Nichée au cœur des collines verdoyantes du paysage culturel du café, l’Hacienda Venecia est de ces lieux qui donnent l’impression que le temps s’arrête. On arrive par une route sinueuse entourée de plantations à perte de vue, et déjà l’odeur du café fraîchement torréfié flotte dans l’air.

Ici, les journées commencent doucement, avec le chant des oiseaux et la lumière dorée du matin qui éclaire les rangées de caféiers. On se réveille au rythme tranquille de la campagne, un mug fumant entre les mains, en regardant la brume se dissiper sur les collines. Entre deux activités, on profite de la piscine ou d’un hamac sous un grand arbre, bercé par le bruit des cigales et le parfum du café.

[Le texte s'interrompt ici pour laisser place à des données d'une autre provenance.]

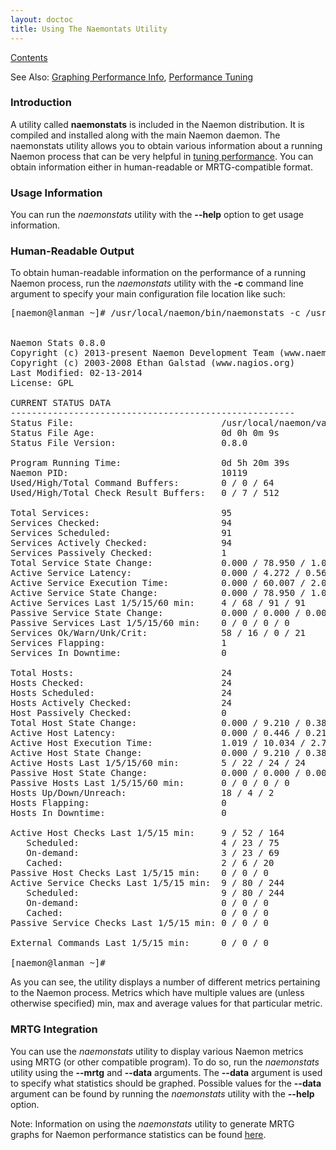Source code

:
 ```yaml
---
layout: doctoc
title: Using The Naemontats Utility
---
```


<span class="glyphicon glyphicon-arrow-up"></span> <a href="toc.html">Contents</a><br>

<span class="glyphicon glyphicon-arrow-right"></span> See Also: <a href="mrtggraphs.html">Graphing Performance Info</a>,
<a href="tuning.html">Performance Tuning</a>



### Introduction

A utility called <b>naemonstats</b> is included in the Naemon distribution.
It is compiled and installed along with the main Naemon daemon.
The naemonstats utility allows you to obtain various information about a running
Naemon process that can be very helpful in <a href="tuning.html">tuning performance</a>.
You can obtain information either in human-readable or MRTG-compatible format.



### Usage Information

You can run the <i>naemonstats</i> utility with the <b>--help</b> option to get usage information.




### Human-Readable Output

To obtain human-readable information on the performance of a running Naemon process,
run the <i>naemonstats</i> utility with the <b>-c</b> command line argument to
specify your main configuration file location like such:

<pre>
[naemon@lanman ~]# /usr/local/naemon/bin/naemonstats -c /usr/local/naemon/etc/naemon.cfg


Naemon Stats 0.8.0
Copyright (c) 2013-present Naemon Development Team (www.naemon.org)
Copyright (c) 2003-2008 Ethan Galstad (www.nagios.org)
Last Modified: 02-13-2014
License: GPL

CURRENT STATUS DATA
------------------------------------------------------
Status File:                            /usr/local/naemon/var/status.dat
Status File Age:                        0d 0h 0m 9s
Status File Version:                    0.8.0

Program Running Time:                   0d 5h 20m 39s
Naemon PID:                             10119
Used/High/Total Command Buffers:        0 / 0 / 64
Used/High/Total Check Result Buffers:   0 / 7 / 512

Total Services:                         95
Services Checked:                       94
Services Scheduled:                     91
Services Actively Checked:              94
Services Passively Checked:             1
Total Service State Change:             0.000 / 78.950 / 1.026 %
Active Service Latency:                 0.000 / 4.272 / 0.561 sec
Active Service Execution Time:          0.000 / 60.007 / 2.066 sec
Active Service State Change:            0.000 / 78.950 / 1.037 %
Active Services Last 1/5/15/60 min:     4 / 68 / 91 / 91
Passive Service State Change:           0.000 / 0.000 / 0.000 %
Passive Services Last 1/5/15/60 min:    0 / 0 / 0 / 0
Services Ok/Warn/Unk/Crit:              58 / 16 / 0 / 21
Services Flapping:                      1
Services In Downtime:                   0

Total Hosts:                            24
Hosts Checked:                          24
Hosts Scheduled:                        24
Hosts Actively Checked:                 24
Host Passively Checked:                 0
Total Host State Change:                0.000 / 9.210 / 0.384 %
Active Host Latency:                    0.000 / 0.446 / 0.219 sec
Active Host Execution Time:             1.019 / 10.034 / 2.764 sec
Active Host State Change:               0.000 / 9.210 / 0.384 %
Active Hosts Last 1/5/15/60 min:        5 / 22 / 24 / 24
Passive Host State Change:              0.000 / 0.000 / 0.000 %
Passive Hosts Last 1/5/15/60 min:       0 / 0 / 0 / 0
Hosts Up/Down/Unreach:                  18 / 4 / 2
Hosts Flapping:                         0
Hosts In Downtime:                      0

Active Host Checks Last 1/5/15 min:     9 / 52 / 164
   Scheduled:                           4 / 23 / 75
   On-demand:                           3 / 23 / 69
   Cached:                              2 / 6 / 20
Passive Host Checks Last 1/5/15 min:    0 / 0 / 0
Active Service Checks Last 1/5/15 min:  9 / 80 / 244
   Scheduled:                           9 / 80 / 244
   On-demand:                           0 / 0 / 0
   Cached:                              0 / 0 / 0
Passive Service Checks Last 1/5/15 min: 0 / 0 / 0

External Commands Last 1/5/15 min:      0 / 0 / 0

[naemon@lanman ~]#
</pre>

As you can see, the utility displays a number of different metrics pertaining to the Naemon
process. Metrics which have multiple values are (unless otherwise specified) min,
max and average values for that particular metric.



### MRTG Integration

You can use the <i>naemonstats</i> utility to display various Naemon metrics using
MRTG (or other compatible program). To do so, run the <i>naemonstats</i> utility using
the <b>--mrtg</b> and <b>--data</b> arguments. The <b>--data</b> argument is used
to specify what statistics should be graphed. Possible values for the <b>--data</b>
argument can be found by running the <i>naemonstats</i> utility with the <b>--help</b> option.

<span class="glyphicon glyphicon-pencil"></span>
Note: Information on using the <i>naemonstats</i> utility to generate MRTG graphs
for Naemon performance statistics can be found <a href="mrtggraphs.html">here</a>.
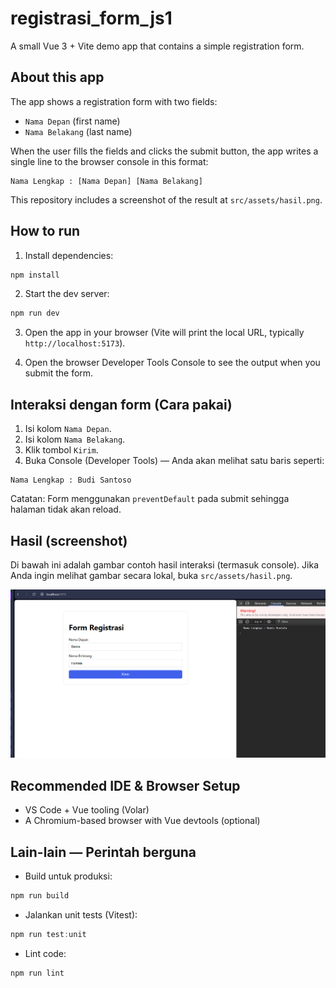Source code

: # registrasi_form_js1

A small Vue 3 + Vite demo app that contains a simple registration form.

## About this app

The app shows a registration form with two fields:

- `Nama Depan` (first name)
- `Nama Belakang` (last name)

When the user fills the fields and clicks the submit button, the app writes a single line to the browser console in this format:

```
Nama Lengkap : [Nama Depan] [Nama Belakang]
```

This repository includes a screenshot of the result at `src/assets/hasil.png`.

## How to run

1. Install dependencies:

```powershell
npm install
```

2. Start the dev server:

```powershell
npm run dev
```

3. Open the app in your browser (Vite will print the local URL, typically `http://localhost:5173`).

4. Open the browser Developer Tools Console to see the output when you submit the form.

## Interaksi dengan form (Cara pakai)

1. Isi kolom `Nama Depan`.
2. Isi kolom `Nama Belakang`.
3. Klik tombol `Kirim`.
4. Buka Console (Developer Tools) — Anda akan melihat satu baris seperti:

```
Nama Lengkap : Budi Santoso
```

Catatan: Form menggunakan `preventDefault` pada submit sehingga halaman tidak akan reload.

## Hasil (screenshot)

Di bawah ini adalah gambar contoh hasil interaksi (termasuk console). Jika Anda ingin melihat gambar secara lokal, buka `src/assets/hasil.png`.

![Hasil Interaksi](src/assets/hasil.png)

## Recommended IDE & Browser Setup

- VS Code + Vue tooling (Volar)
- A Chromium-based browser with Vue devtools (optional)

## Lain-lain — Perintah berguna

- Build untuk produksi:

```powershell
npm run build
```

- Jalankan unit tests (Vitest):

```powershell
npm run test:unit
```

- Lint code:

```powershell
npm run lint
```

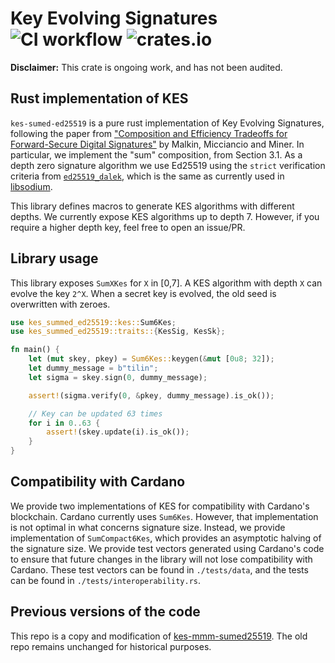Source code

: # Key Evolving Signatures ![CI workflow](https://github.com/input-output-hk/kes/actions/workflows/ci.yml/badge.svg) ![crates.io](https://img.shields.io/crates/v/kes-summed-ed25519.svg)

**Disclaimer:** This crate is ongoing work, and has not been audited.

## Rust implementation of KES
`kes-sumed-ed25519` is a pure rust implementation of Key Evolving Signatures, following the paper 
from ["Composition and Efficiency Tradeoffs for Forward-Secure Digital Signatures"](https://eprint.iacr.org/2001/034)
by Malkin, Micciancio and Miner. In particular, we implement the "sum" composition, from Section
3.1. As a depth zero signature algorithm we use Ed25519 using the `strict` verification criteria from
[`ed25519_dalek`](https://github.com/dalek-cryptography/ed25519-dalek), which is the same as currently
used in [libsodium](https://github.com/jedisct1/libsodium). 

This library defines macros to generate KES algorithms with different depths. We currently expose KES
algorithms up to depth 7. However, if you require a higher depth key, feel free to open an
issue/PR. 

## Library usage
This library exposes `SumXKes` for `X` in [0,7]. A KES algorithm with depth `X` can evolve the key 
`2^X`. When a secret key is evolved, the old seed is overwritten with zeroes. 

```rust
use kes_summed_ed25519::kes::Sum6Kes;
use kes_summed_ed25519::traits::{KesSig, KesSk};

fn main() {
    let (mut skey, pkey) = Sum6Kes::keygen(&mut [0u8; 32]);
    let dummy_message = b"tilin";
    let sigma = skey.sign(0, dummy_message);

    assert!(sigma.verify(0, &pkey, dummy_message).is_ok());

    // Key can be updated 63 times                         
    for i in 0..63 {
        assert!(skey.update(i).is_ok());
    }
}                                                          
```

## Compatibility with Cardano
We provide two implementations of KES for compatibility with Cardano's blockchain. Cardano currently
uses `Sum6Kes`. However, that implementation is not optimal in what concerns signature size. Instead,
we provide implementation of `SumCompact6Kes`, which provides an asymptotic halving of the signature
size. We provide test vectors generated using Cardano's code to ensure that future changes in the
library will not lose compatibility with Cardano. These test vectors can be found in `./tests/data`, 
and the tests can be found in `./tests/interoperability.rs`.

## Previous versions of the code
This repo is a copy and modification of 
[kes-mmm-sumed25519](https://github.com/input-output-hk/kes-mmm-sumed25519). The old repo
remains unchanged for historical purposes. 
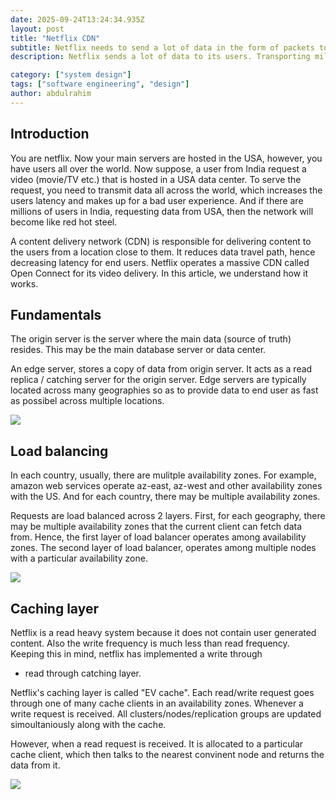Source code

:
 ```yaml
---
date: 2025-09-24T13:24:34.935Z
layout: post
title: "Netflix CDN"
subtitle: Netflix needs to send a lot of data in the form of packets to its users. For this purpose, it utilizes a massic CDN...
description: Netflix sends a lot of data to its users. Transporting millions of data packets (video data) to each user to millions of users requires an increadibly scalable and robust system.

category: ["system design"]
tags: ["software engineering", "design"]
author: abdulrahim
---
```



## Introduction

You are netflix. Now your main servers are hosted in the USA, however,
you have users all over the world. Now suppose, a user from India
request a video (movie/TV etc.) that is hosted in a USA data center. To
serve the request, you need to transmit data all across the world, which
increases the users latency and makes up for a bad user experience. And
if there are millions of users in India, requesting data from USA, then
the network will become like red hot steel.

A content delivery network (CDN) is responsible for delivering content
to the users from a location close to them. It reduces data travel path,
hence decreasing latency for end users.  Netflix operates a massive CDN
called Open Connect for its video delivery. In this article, we
understand how it works.

## Fundamentals

The origin server is the server where the main data (source of truth)
resides. This may be the main database server or data center.

An edge server, stores a copy of data from origin server. It acts as a
read replica / catching server for the origin server. Edge servers are
typically located across many geographies so as to provide data to end
user as fast as possibel across multiple locations.

![](https://i.ibb.co/WNKZmFny/Screenshot-from-2025-09-24-19-06-41.png)

## Load balancing

In each country, usually, there are mulitple availability zones. For
example, amazon web services operate az-east, az-west and other
availability zones with the US. And for each country, there may be
multiple availability zones.

Requests are load balanced across 2 layers. First, for each geography,
there may be multiple availability zones that the current client can
fetch data from. Hence, the first layer of load balancer operates among
availability zones. The second layer of load balancer, operates among
multiple nodes with a particular availability zone.


![](https://i.ibb.co/JW1P6Kr9/Screenshot-from-2025-09-24-19-16-12.png)



## Caching layer

Netflix is a read heavy system because it does not contain user
generated content. Also the write frequency is much less than read
frequency. Keeping this in mind, netflix has implemented a write through
+ read through catching layer.

Netflix's caching layer is called "EV cache". Each read/write request
goes through one of many cache clients in an availability zones.
Whenever a write request is received. All clusters/nodes/replication
groups are updated simoultaniously along with the cache.

However, when a read request is received. It is allocated to a
particular cache client, which then talks to the nearest convinent node
and returns the data from it.

![](https://i.ibb.co/7tZcrW7W/Screenshot-from-2025-09-24-20-03-02.png)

Le soir, un dîner maison et très savoureux réunit les voyageurs autour d’une grande table. Les discussions se prolongent sur la terrasse. Et on se dit qu’ici, au milieu des collines de Manizales, on a trouvé un petit bout de paradis. Un seul regret: devoir quitter si vite notre petit nid douillet.

Temps de trajet entre Manizales et Medellín : environ 5H de route (quand tout va bien !)

Après un long trajet passé sous la chaleur, nous atteignons notre prochaine étape. Autrefois tristement célèbre pour sa violence et son cartel, Medellín est aujourd’hui une ville innovante et vibrante, symbole de résilience et de renouveau. Entre ses collines verdoyantes, son Metrocable qui relie les barrios aux hauteurs, et son street art coloré, la métropole colombienne a su se réinventer et offre désormais une énergie créative et accueillante. Cette transformation se ressent particulièrement dans les quartiers populaires, comme La Loma, perchée sur les hauteurs de la ville.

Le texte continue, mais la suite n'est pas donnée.